Тут подступила к нему естественная нужда, о которой он совсем забыл днем. Живот словно стягивали ремни — широкие и узкие. Боль в желудке, кишечнике пульсировала и перемещалась. Тугой узел внутри вдруг обрывался и падал куда-то вниз, а в образовавшейся пустоте росла мертвящая мука, она скапливалась в мочевом пузыре, все сильнее давила в одну точку. Потом все начиналось сначала, тяжесть сжимала желудок, а его содержимое, поднимаясь вверх ко рту, пыталось извергнуться наружу. Поясницу, грудь, горло жгло нестерпимой болью. Он страстно желал, чтобы его вырвало, но из глотки вырывался только хрип, потом белая густая пена показалась в углах рта, каплями потекла по подбородку на землю.
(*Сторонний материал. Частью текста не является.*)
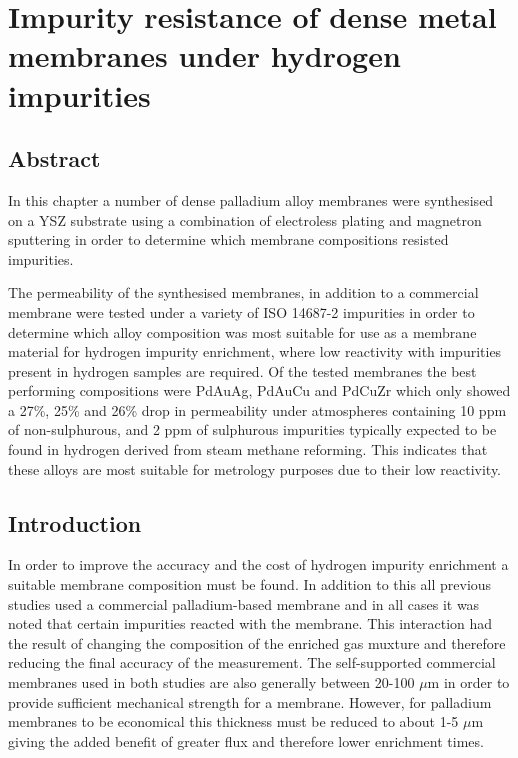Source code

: 

\chapter{Impurity resistance of dense metal membranes under hydrogen impurities}\label{testingchapref}
\section*{Abstract}
In this chapter a number of dense palladium alloy membranes were synthesised on a YSZ substrate using a combination of electroless plating and magnetron sputtering in order to determine which membrane compositions resisted impurities. 

The permeability of the synthesised membranes, in addition to a commercial membrane were tested under a variety of ISO 14687-2 impurities in order to determine which alloy composition was most suitable for use as a membrane material for hydrogen impurity enrichment, where low reactivity with impurities present in hydrogen samples are required. Of the tested membranes the best performing compositions were PdAuAg, PdAuCu and PdCuZr which only showed a 27\%, 25\% and 26\% drop in permeability under atmospheres containing 10 ppm of non-sulphurous, and 2 ppm of sulphurous impurities typically expected to be found in hydrogen derived from steam methane reforming.  This indicates that these alloys are most suitable for metrology purposes due to their low reactivity. 

\section{Introduction}
In order to improve the accuracy and the cost of hydrogen impurity enrichment a suitable membrane composition must be found. In addition to this all previous studies used a commercial palladium-based membrane and in all cases it was noted that certain impurities reacted with the membrane. This interaction had the result of changing the composition of the enriched gas muxture and therefore reducing the final accuracy of the measurement. \cite{Murugan2014, Ahmed2010} The self-supported commercial membranes used in both studies are also generally between 20-100 $\mu$m in order to provide sufficient mechanical strength for a membrane. However, for palladium membranes to be economical this thickness must be reduced to about 1-5 $\mu$m giving the added benefit of greater flux and therefore lower enrichment times.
Боль, оставившая его на мгновение, чтобы он поверил в ее уход, набросилась на него с новой силой, будто острыми когтями раздирая ему бока.

Он не знал, как быть, неловко пытался снять напряжение, расслабив мышцы. Что-то произошло — он не понял. Вдруг он ощутил тепло, потом жжение, перешедшее в зуд. Это было хуже боли. Ноги продолжали нестерпимо гореть, ему казалось, что они покрываются волдырями, сотнями волдырей, которые вскакивают и тут же лопаются. Кожа под ними, тонкая и красная, липкая от лимфы, продолжала зудеть, горела огнем, причиняя ему ужасные страдания. По лицу текли слезы, он жаждал смерти. Смерть подходила совсем близко и вдруг исчезала, будто играя с ним.

После захода солнца, с наступлением темноты, он лишился надежд и иллюзий. Время утратило смысл. Он отчетливо понял, что здесь был всегда и пребудет вечно.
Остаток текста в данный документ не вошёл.